### Dataset items
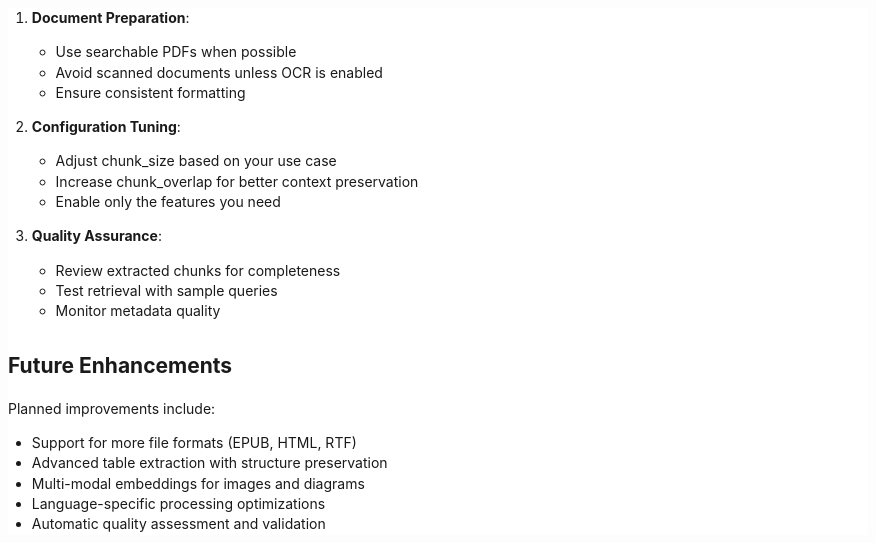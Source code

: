 1. **Document Preparation**:
   - Use searchable PDFs when possible
   - Avoid scanned documents unless OCR is enabled
   - Ensure consistent formatting

2. **Configuration Tuning**:
   - Adjust chunk_size based on your use case
   - Increase chunk_overlap for better context preservation
   - Enable only the features you need

3. **Quality Assurance**:
   - Review extracted chunks for completeness
   - Test retrieval with sample queries
   - Monitor metadata quality

## Future Enhancements

Planned improvements include:
- Support for more file formats (EPUB, HTML, RTF)
- Advanced table extraction with structure preservation
- Multi-modal embeddings for images and diagrams
- Language-specific processing optimizations
- Automatic quality assessment and validation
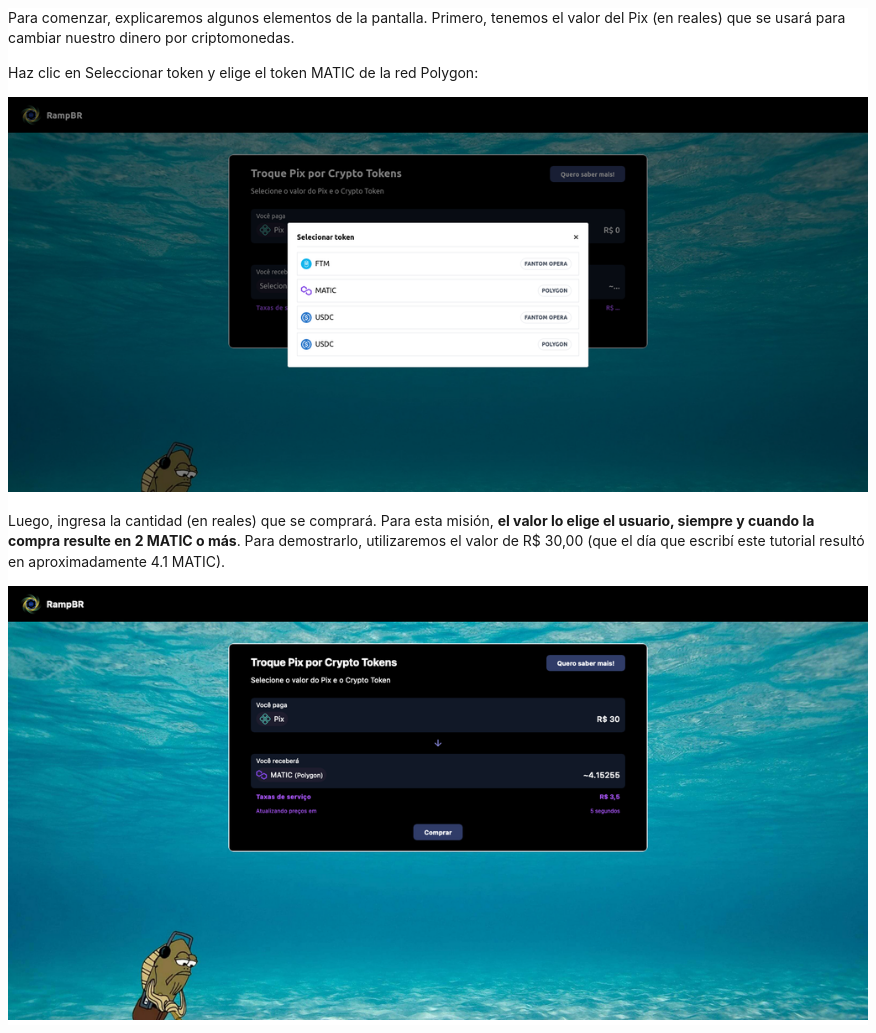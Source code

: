 Para comenzar, explicaremos algunos elementos de la pantalla. Primero, tenemos el valor del Pix (en reales) que se usará para cambiar nuestro dinero por criptomonedas.

Haz clic en Seleccionar token y elige el token MATIC de la red Polygon:

![](<../.gitbook/assets/image (15) (1) (1) (1).png>)

Luego, ingresa la cantidad (en reales) que se comprará. Para esta misión, **el valor lo elige el usuario, siempre y cuando la compra resulte en 2 MATIC o más**. Para demostrarlo, utilizaremos el valor de R$ 30,00 (que el día que escribí este tutorial resultó en aproximadamente 4.1 MATIC).

![](<../.gitbook/assets/FireShot Capture 003 - RampBR - rampbr.com.png>)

### Prompt
Copy out each record shown above without alteration, skipping any picture.

### Answer for this exercise
Source code

: 1. **Document Preparation**:
   - Use searchable PDFs when possible
   - Avoid scanned documents unless OCR is enabled
   - Ensure consistent formatting

2. **Configuration Tuning**:
   - Adjust chunk_size based on your use case
   - Increase chunk_overlap for better context preservation
   - Enable only the features you need

3. **Quality Assurance**:
   - Review extracted chunks for completeness
   - Test retrieval with sample queries
   - Monitor metadata quality

## Future Enhancements

Planned improvements include:
- Support for more file formats (EPUB, HTML, RTF)
- Advanced table extraction with structure preservation
- Multi-modal embeddings for images and diagrams
- Language-specific processing optimizations
- Automatic quality assessment and validation
Source code

: Para comenzar, explicaremos algunos elementos de la pantalla. Primero, tenemos el valor del Pix (en reales) que se usará para cambiar nuestro dinero por criptomonedas.

Haz clic en Seleccionar token y elige el token MATIC de la red Polygon:

![](<../.gitbook/assets/image (15) (1) (1) (1).png>)

Luego, ingresa la cantidad (en reales) que se comprará. Para esta misión, **el valor lo elige el usuario, siempre y cuando la compra resulte en 2 MATIC o más**. Para demostrarlo, utilizaremos el valor de R$ 30,00 (que el día que escribí este tutorial resultó en aproximadamente 4.1 MATIC).

![](<../.gitbook/assets/FireShot Capture 003 - RampBR - rampbr.com.png>)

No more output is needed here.